I can’t drive, no one can see me. There are no other lost souls wondering about telling me to join the dead community!
I won’t give up on my daughter. She needs me. I have to be here.
The stroke of our clock announces its time; a primitive realisation slithers down my very core. Nausea spirals up into my throat. I run into our bathroom, heave over the toilet, nothing comes out. I catch sight of my reflection in the mirror; I see vicious V-shaped welts where the noose of the rope has cut into my neck. This is what Eddie came home to.
The cloying black dog of depression haunted me. Its delivered dose of pain was exquisite- nothing took it away. Not drinking, overdosing, drugging myself, talking-nothing. Eventually, I told it to sit down. I told Eddie repeatedly,
– I just want to disappear.
– How can I help you? His eyes pleaded for an answer. I would always lash out,
-Unless you help me disappear, you can’t!
I remained imprisoned in our bed and he would go back to work and look after Poppy and the house. He could walk away from me. I couldn’t. I resent him for that. I can see myself now, googling the various ways people commit suicide. One article struck my eye ‘Men are more successful at committing suicide’.
-They don’t mess about with poisoning themselves –they resort to more violent means.
That is the moment I reached out to the wrong Alpha.
The black dog and I began sleeping together. It became my obsession. Up-close, I could analyse it, experiment with it. As a couple, it didn’t take much to find that Alpha rage. One phone call from Ma,
-Just snap out of it. If you’re going to do it, get on with it.
-Fine, I will! I hung up on her before she could hang up on me.

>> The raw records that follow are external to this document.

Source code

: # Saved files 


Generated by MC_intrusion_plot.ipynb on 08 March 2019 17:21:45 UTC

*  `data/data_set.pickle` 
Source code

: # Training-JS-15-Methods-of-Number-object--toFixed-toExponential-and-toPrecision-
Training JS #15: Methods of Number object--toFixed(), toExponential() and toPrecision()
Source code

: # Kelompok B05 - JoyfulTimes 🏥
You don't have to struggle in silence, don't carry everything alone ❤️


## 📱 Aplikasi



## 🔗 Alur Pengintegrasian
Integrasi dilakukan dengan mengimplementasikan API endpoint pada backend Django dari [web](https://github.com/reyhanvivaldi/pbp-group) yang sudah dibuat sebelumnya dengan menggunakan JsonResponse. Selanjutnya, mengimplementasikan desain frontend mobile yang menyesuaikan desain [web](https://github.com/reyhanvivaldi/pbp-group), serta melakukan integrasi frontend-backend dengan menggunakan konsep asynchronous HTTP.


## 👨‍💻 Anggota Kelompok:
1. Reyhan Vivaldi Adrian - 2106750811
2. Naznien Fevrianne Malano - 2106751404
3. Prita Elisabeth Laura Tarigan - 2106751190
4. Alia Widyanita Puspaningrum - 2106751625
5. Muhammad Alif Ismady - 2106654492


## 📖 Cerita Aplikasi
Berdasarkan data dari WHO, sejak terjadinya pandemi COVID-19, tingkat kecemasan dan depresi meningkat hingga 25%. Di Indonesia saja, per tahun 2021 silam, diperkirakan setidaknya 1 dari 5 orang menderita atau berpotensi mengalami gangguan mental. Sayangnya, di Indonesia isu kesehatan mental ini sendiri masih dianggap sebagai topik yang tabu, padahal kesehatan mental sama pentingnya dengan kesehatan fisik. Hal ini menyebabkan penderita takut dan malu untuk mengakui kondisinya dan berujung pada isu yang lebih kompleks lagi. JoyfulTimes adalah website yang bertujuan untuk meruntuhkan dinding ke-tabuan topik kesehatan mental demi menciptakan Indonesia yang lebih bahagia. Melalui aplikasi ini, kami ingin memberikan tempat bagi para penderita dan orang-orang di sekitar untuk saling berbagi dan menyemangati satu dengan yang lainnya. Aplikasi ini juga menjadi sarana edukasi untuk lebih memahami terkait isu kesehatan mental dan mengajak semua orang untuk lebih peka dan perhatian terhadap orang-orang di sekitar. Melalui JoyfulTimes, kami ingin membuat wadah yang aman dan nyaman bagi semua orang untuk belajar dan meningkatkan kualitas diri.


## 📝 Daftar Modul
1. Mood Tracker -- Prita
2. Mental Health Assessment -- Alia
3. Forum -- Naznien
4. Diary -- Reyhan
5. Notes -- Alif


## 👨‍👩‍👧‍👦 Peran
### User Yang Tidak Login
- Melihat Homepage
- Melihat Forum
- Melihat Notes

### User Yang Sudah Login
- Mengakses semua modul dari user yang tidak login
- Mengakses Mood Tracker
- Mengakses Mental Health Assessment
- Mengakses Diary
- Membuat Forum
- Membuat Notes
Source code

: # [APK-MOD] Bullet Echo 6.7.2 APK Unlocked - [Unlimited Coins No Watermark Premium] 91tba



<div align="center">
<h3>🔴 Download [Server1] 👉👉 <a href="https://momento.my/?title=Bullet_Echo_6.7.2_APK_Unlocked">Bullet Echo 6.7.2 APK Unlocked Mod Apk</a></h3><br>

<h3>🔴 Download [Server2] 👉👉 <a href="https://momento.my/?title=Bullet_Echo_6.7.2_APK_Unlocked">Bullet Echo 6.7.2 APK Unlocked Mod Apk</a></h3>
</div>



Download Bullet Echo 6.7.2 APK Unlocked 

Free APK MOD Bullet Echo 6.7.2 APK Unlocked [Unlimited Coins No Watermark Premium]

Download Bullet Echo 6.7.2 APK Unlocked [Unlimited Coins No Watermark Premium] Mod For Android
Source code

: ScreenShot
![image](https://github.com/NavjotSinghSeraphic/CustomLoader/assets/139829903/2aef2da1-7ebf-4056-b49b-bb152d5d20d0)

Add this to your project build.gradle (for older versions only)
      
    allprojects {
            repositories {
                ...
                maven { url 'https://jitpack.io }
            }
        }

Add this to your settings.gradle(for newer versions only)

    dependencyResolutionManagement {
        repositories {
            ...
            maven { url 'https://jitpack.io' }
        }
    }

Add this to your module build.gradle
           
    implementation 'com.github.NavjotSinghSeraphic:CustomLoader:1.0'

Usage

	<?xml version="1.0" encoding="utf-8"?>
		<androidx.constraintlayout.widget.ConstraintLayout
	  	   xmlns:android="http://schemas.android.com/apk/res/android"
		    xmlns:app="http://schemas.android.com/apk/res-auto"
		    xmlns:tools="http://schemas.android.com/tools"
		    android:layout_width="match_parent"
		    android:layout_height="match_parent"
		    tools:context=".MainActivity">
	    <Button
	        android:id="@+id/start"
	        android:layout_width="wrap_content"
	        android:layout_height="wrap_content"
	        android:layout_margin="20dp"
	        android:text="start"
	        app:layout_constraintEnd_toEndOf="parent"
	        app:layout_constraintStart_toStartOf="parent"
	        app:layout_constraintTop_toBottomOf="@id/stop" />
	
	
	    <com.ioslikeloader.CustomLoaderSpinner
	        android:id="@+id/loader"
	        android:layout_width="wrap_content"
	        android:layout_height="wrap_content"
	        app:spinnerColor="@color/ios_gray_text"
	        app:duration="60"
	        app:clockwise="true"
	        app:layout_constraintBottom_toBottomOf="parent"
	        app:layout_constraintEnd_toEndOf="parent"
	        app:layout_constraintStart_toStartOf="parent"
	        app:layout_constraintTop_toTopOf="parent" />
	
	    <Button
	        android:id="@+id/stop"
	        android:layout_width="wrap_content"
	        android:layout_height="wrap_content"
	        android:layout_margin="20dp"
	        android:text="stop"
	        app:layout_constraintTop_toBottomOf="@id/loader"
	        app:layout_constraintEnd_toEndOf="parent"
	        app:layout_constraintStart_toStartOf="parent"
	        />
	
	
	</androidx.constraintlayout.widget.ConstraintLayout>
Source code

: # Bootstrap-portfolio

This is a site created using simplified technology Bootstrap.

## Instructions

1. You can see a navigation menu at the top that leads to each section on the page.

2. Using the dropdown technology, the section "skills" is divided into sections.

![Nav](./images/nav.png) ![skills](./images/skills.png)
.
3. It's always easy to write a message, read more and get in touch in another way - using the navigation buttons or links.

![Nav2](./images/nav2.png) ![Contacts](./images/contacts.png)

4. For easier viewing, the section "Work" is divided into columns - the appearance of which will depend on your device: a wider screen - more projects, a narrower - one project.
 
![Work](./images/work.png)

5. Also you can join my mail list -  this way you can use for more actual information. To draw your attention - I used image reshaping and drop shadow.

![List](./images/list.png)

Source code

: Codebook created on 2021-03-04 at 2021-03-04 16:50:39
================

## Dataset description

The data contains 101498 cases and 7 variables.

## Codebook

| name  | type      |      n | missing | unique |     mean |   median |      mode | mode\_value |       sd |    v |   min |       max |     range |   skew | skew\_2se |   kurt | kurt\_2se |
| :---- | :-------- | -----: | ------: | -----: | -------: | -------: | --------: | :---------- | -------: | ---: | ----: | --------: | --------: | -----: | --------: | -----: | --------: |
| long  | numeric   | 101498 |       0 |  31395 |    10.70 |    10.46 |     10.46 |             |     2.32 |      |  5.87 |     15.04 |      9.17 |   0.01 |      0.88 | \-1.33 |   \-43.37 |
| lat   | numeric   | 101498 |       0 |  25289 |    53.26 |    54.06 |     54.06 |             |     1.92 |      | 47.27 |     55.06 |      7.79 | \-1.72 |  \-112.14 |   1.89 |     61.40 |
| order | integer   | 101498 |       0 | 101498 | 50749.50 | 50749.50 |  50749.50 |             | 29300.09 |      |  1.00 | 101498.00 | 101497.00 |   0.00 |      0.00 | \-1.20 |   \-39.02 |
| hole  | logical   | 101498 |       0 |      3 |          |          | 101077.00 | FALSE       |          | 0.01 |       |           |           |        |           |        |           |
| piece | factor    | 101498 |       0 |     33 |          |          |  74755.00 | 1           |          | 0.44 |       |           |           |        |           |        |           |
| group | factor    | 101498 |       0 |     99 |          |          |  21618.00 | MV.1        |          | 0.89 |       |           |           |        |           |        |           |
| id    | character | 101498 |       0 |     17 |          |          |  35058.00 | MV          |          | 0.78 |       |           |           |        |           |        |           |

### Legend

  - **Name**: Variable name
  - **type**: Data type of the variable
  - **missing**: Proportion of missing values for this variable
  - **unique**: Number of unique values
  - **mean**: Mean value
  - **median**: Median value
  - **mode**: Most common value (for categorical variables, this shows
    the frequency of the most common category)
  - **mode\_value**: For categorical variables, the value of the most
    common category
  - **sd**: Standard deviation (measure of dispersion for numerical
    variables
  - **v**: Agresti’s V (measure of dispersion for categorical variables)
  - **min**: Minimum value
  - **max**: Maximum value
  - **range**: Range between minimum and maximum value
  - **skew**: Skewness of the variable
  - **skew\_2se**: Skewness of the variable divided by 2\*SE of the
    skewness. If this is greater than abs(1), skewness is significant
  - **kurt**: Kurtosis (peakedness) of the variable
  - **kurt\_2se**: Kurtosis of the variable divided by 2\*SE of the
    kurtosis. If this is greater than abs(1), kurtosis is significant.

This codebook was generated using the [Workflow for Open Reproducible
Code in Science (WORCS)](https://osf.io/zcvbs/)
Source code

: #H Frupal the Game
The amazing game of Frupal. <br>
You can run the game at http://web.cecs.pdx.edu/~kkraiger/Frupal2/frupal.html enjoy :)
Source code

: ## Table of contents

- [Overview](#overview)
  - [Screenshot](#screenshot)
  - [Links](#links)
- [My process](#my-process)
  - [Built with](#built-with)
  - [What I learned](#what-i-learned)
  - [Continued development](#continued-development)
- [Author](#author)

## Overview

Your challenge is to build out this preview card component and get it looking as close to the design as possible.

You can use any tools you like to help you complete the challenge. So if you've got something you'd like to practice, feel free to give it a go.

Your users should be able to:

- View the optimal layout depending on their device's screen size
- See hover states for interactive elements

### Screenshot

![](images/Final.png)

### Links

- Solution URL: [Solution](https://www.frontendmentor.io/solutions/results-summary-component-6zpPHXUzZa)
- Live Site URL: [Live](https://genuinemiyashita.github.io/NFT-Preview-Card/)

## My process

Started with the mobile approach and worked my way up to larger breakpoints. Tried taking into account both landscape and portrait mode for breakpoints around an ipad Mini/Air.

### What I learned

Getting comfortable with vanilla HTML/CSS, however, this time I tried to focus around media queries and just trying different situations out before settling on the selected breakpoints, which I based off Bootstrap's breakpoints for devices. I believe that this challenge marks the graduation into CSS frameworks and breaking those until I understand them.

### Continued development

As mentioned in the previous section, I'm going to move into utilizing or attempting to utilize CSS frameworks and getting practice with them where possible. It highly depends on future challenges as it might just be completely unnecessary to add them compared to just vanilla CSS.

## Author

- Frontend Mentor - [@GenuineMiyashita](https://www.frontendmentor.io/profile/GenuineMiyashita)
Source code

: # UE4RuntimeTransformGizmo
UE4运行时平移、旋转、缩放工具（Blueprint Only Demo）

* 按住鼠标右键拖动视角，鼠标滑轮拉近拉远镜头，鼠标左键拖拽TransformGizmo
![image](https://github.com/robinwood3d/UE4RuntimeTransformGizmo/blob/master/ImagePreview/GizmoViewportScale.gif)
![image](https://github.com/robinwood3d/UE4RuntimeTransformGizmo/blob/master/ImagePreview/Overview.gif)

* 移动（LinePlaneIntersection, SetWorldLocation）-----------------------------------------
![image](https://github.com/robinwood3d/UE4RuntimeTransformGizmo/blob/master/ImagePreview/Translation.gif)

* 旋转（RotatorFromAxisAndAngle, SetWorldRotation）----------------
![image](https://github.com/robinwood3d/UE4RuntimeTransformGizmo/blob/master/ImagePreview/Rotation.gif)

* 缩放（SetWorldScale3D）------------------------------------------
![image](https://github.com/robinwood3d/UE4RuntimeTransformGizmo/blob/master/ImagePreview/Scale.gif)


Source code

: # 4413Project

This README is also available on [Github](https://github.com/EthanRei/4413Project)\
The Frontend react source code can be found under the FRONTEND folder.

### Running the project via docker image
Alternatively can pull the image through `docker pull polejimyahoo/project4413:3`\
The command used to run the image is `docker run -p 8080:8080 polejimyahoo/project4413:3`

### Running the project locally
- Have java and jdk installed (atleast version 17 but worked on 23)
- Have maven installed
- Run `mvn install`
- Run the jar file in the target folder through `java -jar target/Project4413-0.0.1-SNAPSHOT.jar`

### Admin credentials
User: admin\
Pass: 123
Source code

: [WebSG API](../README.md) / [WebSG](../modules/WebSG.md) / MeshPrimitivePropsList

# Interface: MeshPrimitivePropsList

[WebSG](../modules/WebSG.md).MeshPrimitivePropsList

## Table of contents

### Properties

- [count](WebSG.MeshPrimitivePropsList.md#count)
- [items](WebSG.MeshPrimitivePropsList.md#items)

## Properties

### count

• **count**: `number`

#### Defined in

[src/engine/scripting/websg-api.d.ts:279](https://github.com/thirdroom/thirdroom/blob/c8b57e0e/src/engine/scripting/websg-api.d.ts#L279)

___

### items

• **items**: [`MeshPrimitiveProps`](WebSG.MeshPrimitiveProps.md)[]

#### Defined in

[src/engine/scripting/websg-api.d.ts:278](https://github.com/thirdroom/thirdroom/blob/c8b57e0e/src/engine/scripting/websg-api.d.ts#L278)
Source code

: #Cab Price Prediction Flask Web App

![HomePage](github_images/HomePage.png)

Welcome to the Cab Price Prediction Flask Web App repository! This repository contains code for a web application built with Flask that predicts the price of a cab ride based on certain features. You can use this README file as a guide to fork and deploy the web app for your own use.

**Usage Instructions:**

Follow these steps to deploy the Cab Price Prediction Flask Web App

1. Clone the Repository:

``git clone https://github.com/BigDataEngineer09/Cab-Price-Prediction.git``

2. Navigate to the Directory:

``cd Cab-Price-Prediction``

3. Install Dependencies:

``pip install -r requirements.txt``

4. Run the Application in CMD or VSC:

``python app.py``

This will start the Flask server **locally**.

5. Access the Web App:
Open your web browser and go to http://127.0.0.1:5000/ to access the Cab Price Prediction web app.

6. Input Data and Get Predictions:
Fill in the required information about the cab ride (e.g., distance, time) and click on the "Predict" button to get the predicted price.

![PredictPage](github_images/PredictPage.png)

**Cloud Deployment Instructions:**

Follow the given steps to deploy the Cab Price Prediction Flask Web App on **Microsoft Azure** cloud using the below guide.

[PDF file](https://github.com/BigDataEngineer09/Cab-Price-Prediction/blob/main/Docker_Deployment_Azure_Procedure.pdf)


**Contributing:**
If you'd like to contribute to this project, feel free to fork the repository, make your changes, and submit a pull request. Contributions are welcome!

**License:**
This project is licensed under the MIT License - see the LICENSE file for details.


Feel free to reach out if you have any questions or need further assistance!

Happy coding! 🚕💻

My impulsiveness finds me trapped within this mirror. It’s cold. Everything I read is back to front. Everything I do is back to front. It doesn’t reflect my true intentions. When I reach out, in fact, the more I reach out the more pain I inflict. I back away from the mirror until I’m pressed up, with my back against the bathroom wall.
What have I done?
What right do I have trying to tell my family how to deal with their loss?
Eddie will never know that I was messing about; I didn’t know if I could actually go through with it. From a great height in a corner of the bathroom my body feels cut loose from itself. I can see it happen in front of my eyes. Like a rerun episode, I can’t pause. The noose around my neck, in the shower. Steam shrouds the mirror, with slippery feet, I accidently knock myself off that chair and in that moment I realise,
– I don’t want to die.
I can’t scream and tell anyone. I made the decision when I decided to sleep with my enemy. I’ve interrupted the natural course of life. A lost soul in life: a lost soul in death. There are no bright lights to come with this epiphany. I exit the bathroom, stumble down the staircase, out the front door, and walk aimlessly down the street. I sense a familiar pair of eyes examining me; I look up and see the black dog in its true form. It waits for me to catch up. We walk side by side. I don’t look back. I am the one preventing people from moving on. I have to let go.